### [Problem]
How many of the lines below contain "bank"? Answer with that number alone.

### [Listed entries]
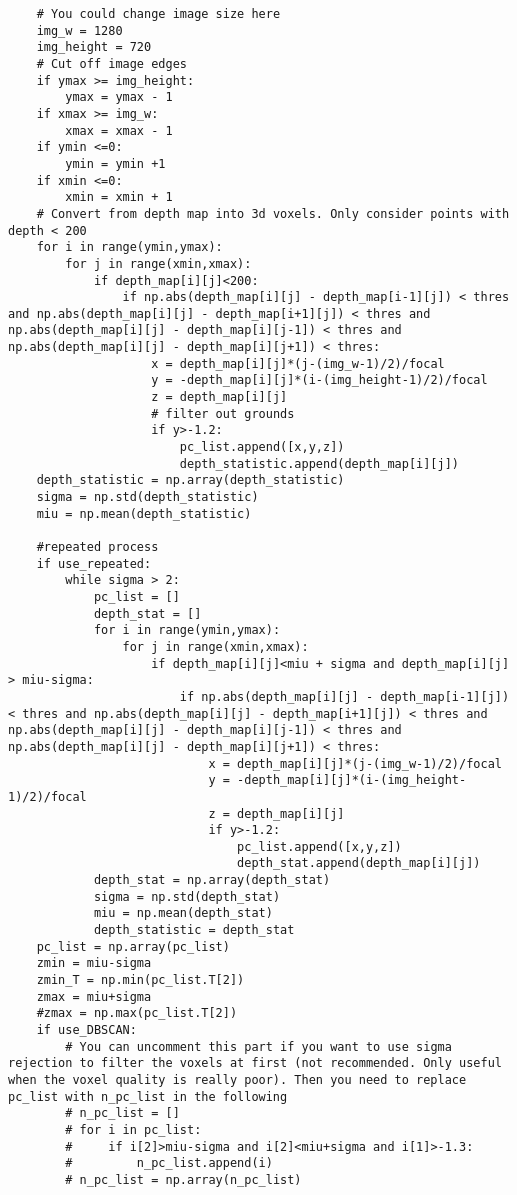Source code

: \begin{lstlisting}
    # You could change image size here
    img_w = 1280
    img_height = 720
    # Cut off image edges
    if ymax >= img_height:
        ymax = ymax - 1
    if xmax >= img_w:
        xmax = xmax - 1
    if ymin <=0:
        ymin = ymin +1
    if xmin <=0:
        xmin = xmin + 1
    # Convert from depth map into 3d voxels. Only consider points with depth < 200
    for i in range(ymin,ymax):
        for j in range(xmin,xmax):
            if depth_map[i][j]<200:
                if np.abs(depth_map[i][j] - depth_map[i-1][j]) < thres and np.abs(depth_map[i][j] - depth_map[i+1][j]) < thres and np.abs(depth_map[i][j] - depth_map[i][j-1]) < thres and np.abs(depth_map[i][j] - depth_map[i][j+1]) < thres:
                    x = depth_map[i][j]*(j-(img_w-1)/2)/focal
                    y = -depth_map[i][j]*(i-(img_height-1)/2)/focal
                    z = depth_map[i][j]
                    # filter out grounds
                    if y>-1.2:
                        pc_list.append([x,y,z])
                        depth_statistic.append(depth_map[i][j])
    depth_statistic = np.array(depth_statistic)
    sigma = np.std(depth_statistic)
    miu = np.mean(depth_statistic)

    #repeated process
    if use_repeated:
        while sigma > 2:
            pc_list = []
            depth_stat = []
            for i in range(ymin,ymax):
                for j in range(xmin,xmax):
                    if depth_map[i][j]<miu + sigma and depth_map[i][j] > miu-sigma:
                        if np.abs(depth_map[i][j] - depth_map[i-1][j]) < thres and np.abs(depth_map[i][j] - depth_map[i+1][j]) < thres and np.abs(depth_map[i][j] - depth_map[i][j-1]) < thres and np.abs(depth_map[i][j] - depth_map[i][j+1]) < thres:
                            x = depth_map[i][j]*(j-(img_w-1)/2)/focal
                            y = -depth_map[i][j]*(i-(img_height-1)/2)/focal
                            z = depth_map[i][j]
                            if y>-1.2:
                                pc_list.append([x,y,z])
                                depth_stat.append(depth_map[i][j])
            depth_stat = np.array(depth_stat)
            sigma = np.std(depth_stat)
            miu = np.mean(depth_stat)
            depth_statistic = depth_stat
    pc_list = np.array(pc_list)
    zmin = miu-sigma
    zmin_T = np.min(pc_list.T[2])
    zmax = miu+sigma
    #zmax = np.max(pc_list.T[2])
    if use_DBSCAN:
        # You can uncomment this part if you want to use sigma rejection to filter the voxels at first (not recommended. Only useful when the voxel quality is really poor). Then you need to replace pc_list with n_pc_list in the following
        # n_pc_list = []
        # for i in pc_list:
        #     if i[2]>miu-sigma and i[2]<miu+sigma and i[1]>-1.3:
        #         n_pc_list.append(i)
        # n_pc_list = np.array(n_pc_list)


\end{lstlisting}
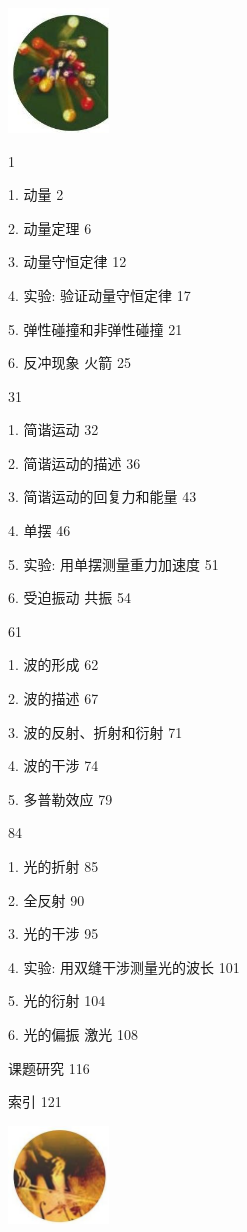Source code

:\documentclass[10pt]{article}
\begin{document}
\begin{center}
\includegraphics[max width=0.2\textwidth]{images/01910e4c-ebb8-7d2c-8f2f-2375bc1d2d12_4_725324.jpg}
\end{center}

1

1. 动量 2

2. 动量定理 6

3. 动量守恒定律 12

4. 实验: 验证动量守恒定律 17

5. 弹性碰撞和非弹性碰撞 21

6. 反冲现象 火箭 25

31

1. 简谐运动 32

2. 简谐运动的描述 36

3. 简谐运动的回复力和能量 43

4. 单摆 46

5. 实验: 用单摆测量重力加速度 51

6. 受迫振动 共振 54

61

1. 波的形成 62

2. 波的描述 67

3. 波的反射、折射和衍射 71

4. 波的干涉 74

5. 多普勒效应 79

84

1. 光的折射 85

2. 全反射 90

3. 光的干涉 95

4. 实验: 用双缝干涉测量光的波长 101

5. 光的衍射 104

6. 光的偏振 激光 108

课题研究 116

索引 121

\begin{center}
\includegraphics[max width=0.2\textwidth]{images/01910e4c-ebb8-7d2c-8f2f-2375bc1d2d12_4_158038.jpg}
\end{center}
\end{document}
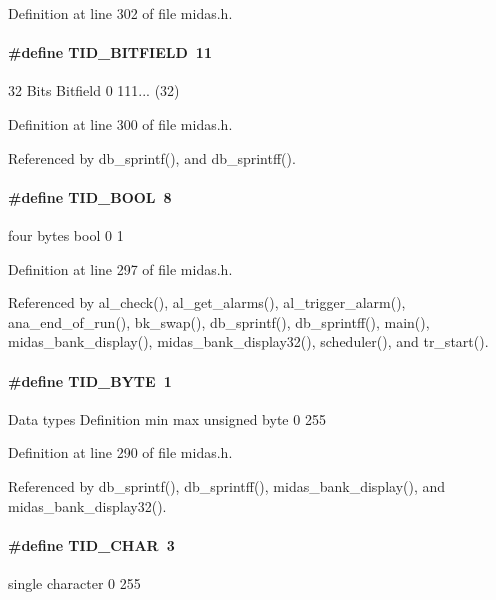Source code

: Definition at line 302 of file midas.h.
\paragraph[{TID\_\-BITFIELD}]{\setlength{\rightskip}{0pt plus 5cm}\#define TID\_\-BITFIELD~11}\hfill\label{group__mdefineh_gab0a4dbaa6dd29b5b9708a242c16ddaf2}
32 Bits Bitfield 0 111... (32) 

Definition at line 300 of file midas.h.

Referenced by db\_\-sprintf(), and db\_\-sprintff().
\paragraph[{TID\_\-BOOL}]{\setlength{\rightskip}{0pt plus 5cm}\#define TID\_\-BOOL~8}\hfill\label{group__mdefineh_ga252eb84661dfaa5959b5cb316117d696}
four bytes bool 0 1 

Definition at line 297 of file midas.h.

Referenced by al\_\-check(), al\_\-get\_\-alarms(), al\_\-trigger\_\-alarm(), ana\_\-end\_\-of\_\-run(), bk\_\-swap(), db\_\-sprintf(), db\_\-sprintff(), main(), midas\_\-bank\_\-display(), midas\_\-bank\_\-display32(), scheduler(), and tr\_\-start().
\paragraph[{TID\_\-BYTE}]{\setlength{\rightskip}{0pt plus 5cm}\#define TID\_\-BYTE~1}\hfill\label{group__mdefineh_ga7499d3aa0ca98d255f5147494ab4f572}
Data types Definition min max unsigned byte 0 255 

Definition at line 290 of file midas.h.

Referenced by db\_\-sprintf(), db\_\-sprintff(), midas\_\-bank\_\-display(), and midas\_\-bank\_\-display32().
\paragraph[{TID\_\-CHAR}]{\setlength{\rightskip}{0pt plus 5cm}\#define TID\_\-CHAR~3}\hfill\label{group__mdefineh_gad4af77af5f2910e73596592030e37ab7}
single character 0 255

### [Task solution]
2